**Directions for this task**
An exact copy of the data is needed, but without any of its images.

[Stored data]
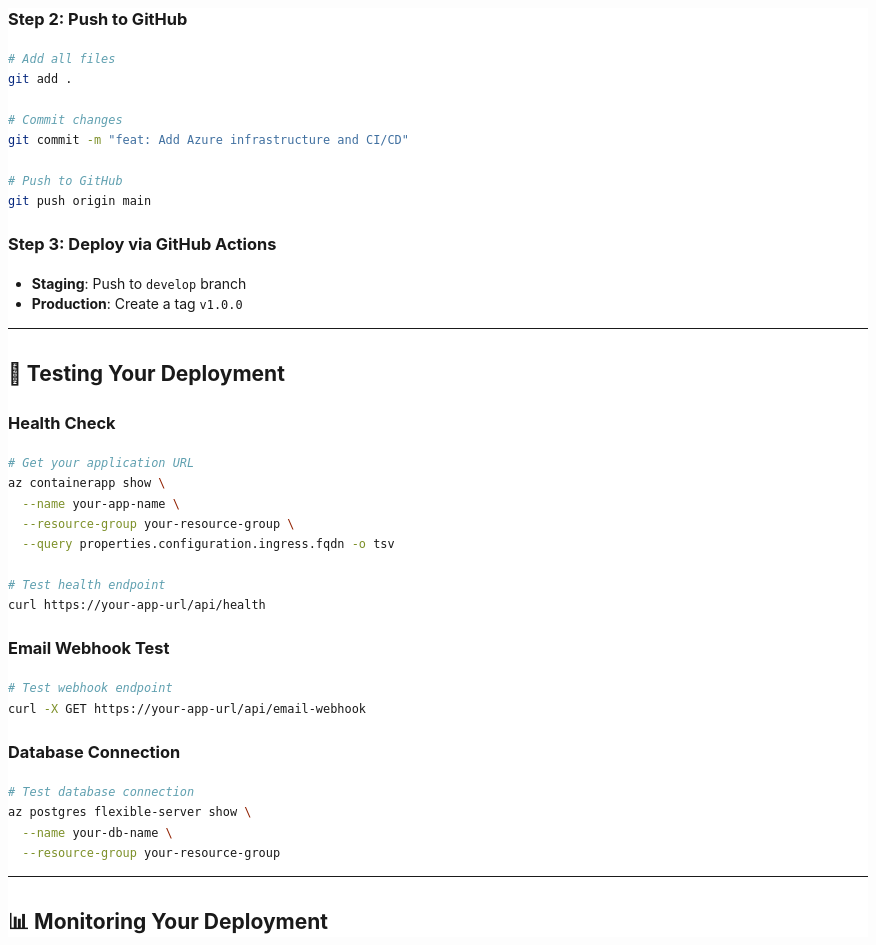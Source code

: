 ### **Step 2: Push to GitHub**

```bash
# Add all files
git add .

# Commit changes
git commit -m "feat: Add Azure infrastructure and CI/CD"

# Push to GitHub
git push origin main
```

### **Step 3: Deploy via GitHub Actions**

- **Staging**: Push to `develop` branch
- **Production**: Create a tag `v1.0.0`

---

## 🧪 **Testing Your Deployment**

### **Health Check**
```bash
# Get your application URL
az containerapp show \
  --name your-app-name \
  --resource-group your-resource-group \
  --query properties.configuration.ingress.fqdn -o tsv

# Test health endpoint
curl https://your-app-url/api/health
```

### **Email Webhook Test**
```bash
# Test webhook endpoint
curl -X GET https://your-app-url/api/email-webhook
```

### **Database Connection**
```bash
# Test database connection
az postgres flexible-server show \
  --name your-db-name \
  --resource-group your-resource-group
```

---

## 📊 **Monitoring Your Deployment**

**Response**
Source code

: ### **Step 2: Push to GitHub**

```bash
# Add all files
git add .

# Commit changes
git commit -m "feat: Add Azure infrastructure and CI/CD"

# Push to GitHub
git push origin main
```

### **Step 3: Deploy via GitHub Actions**

- **Staging**: Push to `develop` branch
- **Production**: Create a tag `v1.0.0`

---

## 🧪 **Testing Your Deployment**

### **Health Check**
```bash
# Get your application URL
az containerapp show \
  --name your-app-name \
  --resource-group your-resource-group \
  --query properties.configuration.ingress.fqdn -o tsv

# Test health endpoint
curl https://your-app-url/api/health
```

### **Email Webhook Test**
```bash
# Test webhook endpoint
curl -X GET https://your-app-url/api/email-webhook
```

### **Database Connection**
```bash
# Test database connection
az postgres flexible-server show \
  --name your-db-name \
  --resource-group your-resource-group
```

---

## 📊 **Monitoring Your Deployment**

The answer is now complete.